_What to produce:_ A picture-free, exact copy of all the records below is the goal.

Saved entries:
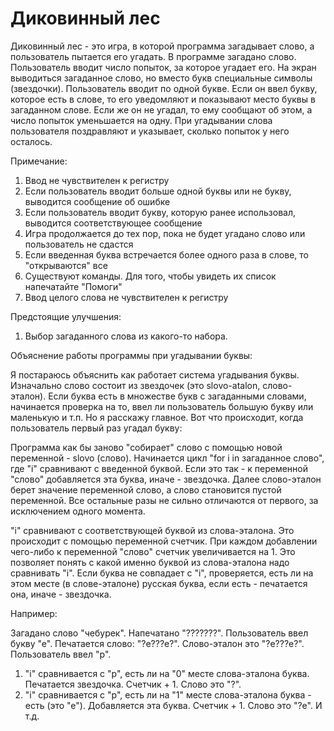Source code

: # Диковинный лес
Диковинный лес - это игра, в которой программа загадывает слово, а пользователь пытается его угадать.
В программе загадано слово. Пользователь вводит число попыток, за которое угадает его. На экран выводиться загаданное слово, но вместо букв специальные символы (звездочки). Пользователь вводит по одной букве. Если он ввел букву, которое есть в слове, то его уведомляют и показывают место буквы в загаданном слове. Если же он не угадал, то ему сообщают об этом, а число попыток уменьшается на одну. При угадывании слова пользователя поздравляют и указывает, сколько попыток у него осталось.

Примечание:
1) Ввод не чувствителен к регистру
2) Если пользователь вводит больше одной буквы или не букву, выводится сообщение об ошибке
3) Если пользователь вводит букву, которую ранее использовал, выводится соответствующее сообщение
4) Игра продолжается до тех пор, пока не будет угадано слово или пользователь не сдастся
5) Если введенная буква встречается более одного раза в слове, то "открываются" все
6) Существуют команды. Для того, чтобы увидеть их список напечатайте "Помоги"
7) Ввод целого слова не чувствителен к регистру

Предстоящие улучшения:                                                                                      
1) Выбор загаданного слова из какого-то набора.

Объяснение работы программы при угадывании буквы:

Я постараюсь объяснить как работает система угадывания буквы. Изначально слово состоит из звездочек (это slovo-atalon, слово-эталон). Если буква есть в множестве букв с загаданными словами, начинается проверка на то, ввел ли пользователь большую букву или маленькую и т.п. Но я расскажу главное. Вот что происходит, когда пользователь первый раз угадал букву:

Программа как бы заново "собирает" слово с помощью новой переменной - slovo (слово). Начинается цикл "for i in загаданное слово", где "i" сравнивают с введенной буквой. Если это так - к переменной "слово" добавляется эта буква, иначе - звездочка. Далее слово-эталон берет значение переменной слово, а слово становится пустой переменной. Все остальные разы не сильно отличаются от первого, за исключением одного момента.

"i" сравнивают с соответствующей буквой из слова-эталона. Это происходит с помощью переменной счетчик. При каждом добавлении чего-либо к переменной "слово" счетчик увеличивается на 1. Это позволяет понять с какой именно буквой из слова-эталона надо сравнивать "i". Если буква не совпадает с "i", проверяется, есть ли на этом месте (в слове-эталоне) русская буква, если есть - печатается она, иначе - звездочка.

Например:

Загадано слово "чебурек". Напечатано "???????". Пользователь ввел букву "е". Печатается слово: "?е???е?". Слово-эталон это "?е???е?".
Пользователь ввел "р".
1) "i" сравнивается с "р", есть ли на "0" месте слова-эталона буква. Печатается звездочка. Счетчик + 1. Слово это "?".
2) "i" сравнивается с "р", есть ли на "1" месте слова-эталона буква - есть (это "е"). Добавляется эта буква. Счетчик + 1. Слово это "?е". И т.д.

_Expected answer:_
Source code

: # Диковинный лес
Диковинный лес - это игра, в которой программа загадывает слово, а пользователь пытается его угадать.
В программе загадано слово. Пользователь вводит число попыток, за которое угадает его. На экран выводиться загаданное слово, но вместо букв специальные символы (звездочки). Пользователь вводит по одной букве. Если он ввел букву, которое есть в слове, то его уведомляют и показывают место буквы в загаданном слове. Если же он не угадал, то ему сообщают об этом, а число попыток уменьшается на одну. При угадывании слова пользователя поздравляют и указывает, сколько попыток у него осталось.

Примечание:
1) Ввод не чувствителен к регистру
2) Если пользователь вводит больше одной буквы или не букву, выводится сообщение об ошибке
3) Если пользователь вводит букву, которую ранее использовал, выводится соответствующее сообщение
4) Игра продолжается до тех пор, пока не будет угадано слово или пользователь не сдастся
5) Если введенная буква встречается более одного раза в слове, то "открываются" все
6) Существуют команды. Для того, чтобы увидеть их список напечатайте "Помоги"
7) Ввод целого слова не чувствителен к регистру

Предстоящие улучшения:                                                                                      
1) Выбор загаданного слова из какого-то набора.

Объяснение работы программы при угадывании буквы:

Я постараюсь объяснить как работает система угадывания буквы. Изначально слово состоит из звездочек (это slovo-atalon, слово-эталон). Если буква есть в множестве букв с загаданными словами, начинается проверка на то, ввел ли пользователь большую букву или маленькую и т.п. Но я расскажу главное. Вот что происходит, когда пользователь первый раз угадал букву:

Программа как бы заново "собирает" слово с помощью новой переменной - slovo (слово). Начинается цикл "for i in загаданное слово", где "i" сравнивают с введенной буквой. Если это так - к переменной "слово" добавляется эта буква, иначе - звездочка. Далее слово-эталон берет значение переменной слово, а слово становится пустой переменной. Все остальные разы не сильно отличаются от первого, за исключением одного момента.

"i" сравнивают с соответствующей буквой из слова-эталона. Это происходит с помощью переменной счетчик. При каждом добавлении чего-либо к переменной "слово" счетчик увеличивается на 1. Это позволяет понять с какой именно буквой из слова-эталона надо сравнивать "i". Если буква не совпадает с "i", проверяется, есть ли на этом месте (в слове-эталоне) русская буква, если есть - печатается она, иначе - звездочка.

Например:

Загадано слово "чебурек". Напечатано "???????". Пользователь ввел букву "е". Печатается слово: "?е???е?". Слово-эталон это "?е???е?".
Пользователь ввел "р".
1) "i" сравнивается с "р", есть ли на "0" месте слова-эталона буква. Печатается звездочка. Счетчик + 1. Слово это "?".
2) "i" сравнивается с "р", есть ли на "1" месте слова-эталона буква - есть (это "е"). Добавляется эта буква. Счетчик + 1. Слово это "?е". И т.д.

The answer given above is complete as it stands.